Aside from sexual Violence against women, people within communities can be brutal with each other when they spend longer time confined together particular in homes without food electricity, pipe borne water, television and other basic social necessities.

“A hungry man is an angry man.” It is most likely that the mental state of a person changes when he is depressed under stress causing them to behave abnormal. Violence is likely to exacerbate in families and communities when everyone has to stay home in a depressed social condition.  Prolonged school closures and joblessness could also contribute to increase in domestic violence, teenage pregnancy, rape and many other abuses. Therefore, pointed issues such as these are not to be ignored in any society because it is as dangerous as the pandemic that is being fought.  


 The Government needs to develop a road map to mitigate the risk of domestic violence and violence against women during this pandemic.  

The Government should establish violence response center in every county and every county district with trained staff from the Ministry of Gender and Social Protection and the Liberia National Police to attend to the needs of victims of sexual abuse and domestic violence. 

Awareness against domestic and sexual violence should be conducted on every television and radio station to help stop it existence during this pandemic. People must be made aware of the signs of domestic violence and how and who they can approach for help. 

The people should stop  playing the blaming game; telling victims that “ you are at fault, for example:  why did you wear that short dress or skirt”; victims blaming doesn’t only traumatize the victim further but discourages them to stand up and speak against the violence they are going through. Don’t justify violence; stop blaming the victim and help fight against It. 

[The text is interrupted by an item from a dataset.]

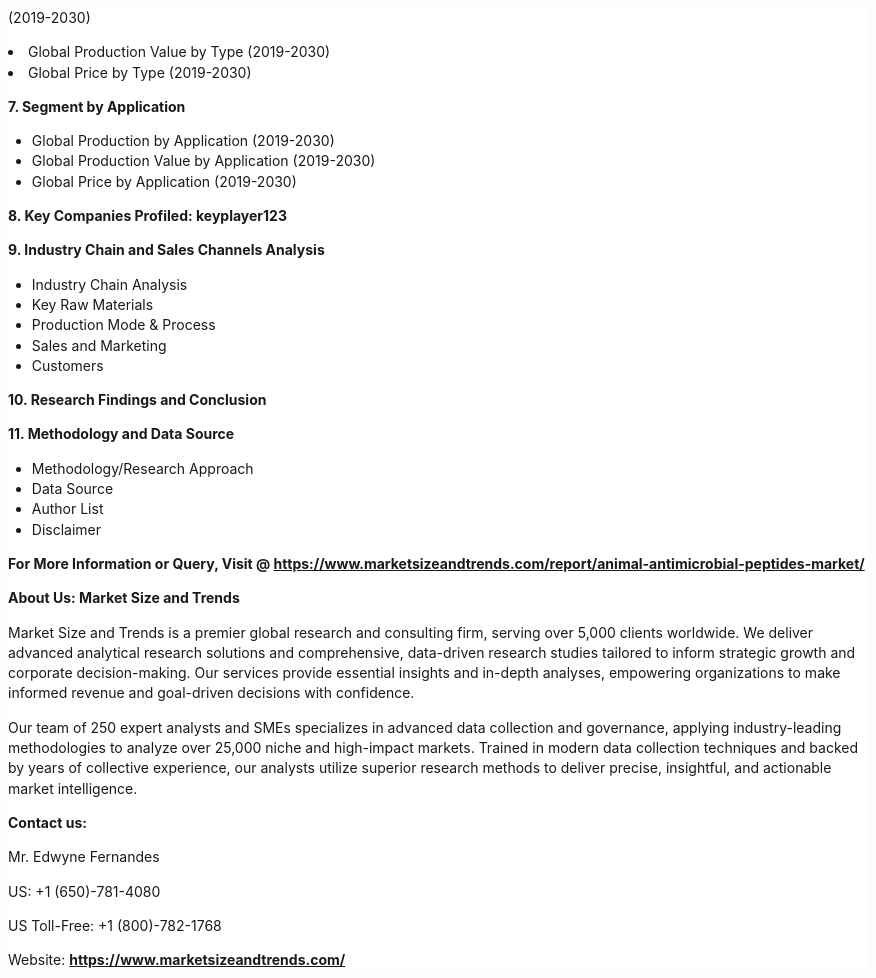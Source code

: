 (2019-2030)</li><li>Global Production Value by Type (2019-2030)</li><li>Global Price by Type (2019-2030)</li></ul><p><strong>7. Segment by Application</strong></p><ul><li>Global Production by Application (2019-2030)</li><li>Global Production Value by Application (2019-2030)</li><li>Global Price by Application (2019-2030)</li></ul><p><strong>8. Key Companies Profiled: keyplayer123</strong></p><p><strong>9. Industry Chain and Sales Channels Analysis</strong></p><ul><li>Industry Chain Analysis</li><li>Key Raw Materials</li><li>Production Mode &amp; Process</li><li>Sales and Marketing</li><li>Customers</li></ul><p><strong>10. Research Findings and Conclusion</strong></p><p><strong>11. Methodology and Data Source</strong></p><ul><li>Methodology/Research Approach</li><li>Data Source</li><li>Author List</li><li>Disclaimer</li></ul></p><p><strong>For More Information or Query, Visit @ <a href="https://www.marketsizeandtrends.com/report/animal-antimicrobial-peptides-market/">https://www.marketsizeandtrends.com/report/animal-antimicrobial-peptides-market/</a></strong></p><p><strong>About Us: Market Size and Trends</strong></p><p>Market Size and Trends is a premier global research and consulting firm, serving over 5,000 clients worldwide. We deliver advanced analytical research solutions and comprehensive, data-driven research studies tailored to inform strategic growth and corporate decision-making. Our services provide essential insights and in-depth analyses, empowering organizations to make informed revenue and goal-driven decisions with confidence.</p><p>Our team of 250 expert analysts and SMEs specializes in advanced data collection and governance, applying industry-leading methodologies to analyze over 25,000 niche and high-impact markets. Trained in modern data collection techniques and backed by years of collective experience, our analysts utilize superior research methods to deliver precise, insightful, and actionable market intelligence.</p><p><strong>Contact us:</strong></p><p>Mr. Edwyne Fernandes</p><p>US: +1 (650)-781-4080</p><p>US Toll-Free: +1 (800)-782-1768</p><p>Website: <strong><a href="https://www.marketsizeandtrends.com/">https://www.marketsizeandtrends.com/</a></strong></p>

During this pandemic Sexual abuse and domestic violence against women should be a major pillar in the Government of Liberia framework to fight the COVID-19 pandemic. As such, the Ministry of Gender and Social Protection should be activated to play a major role in curtailing sexual abuse and domestic violence during this pandemic.  If the issue of sexual abuse and domestic violence is not taken seriously during this pandemic, the scare would remain on Liberians long after the pandemic becomes history.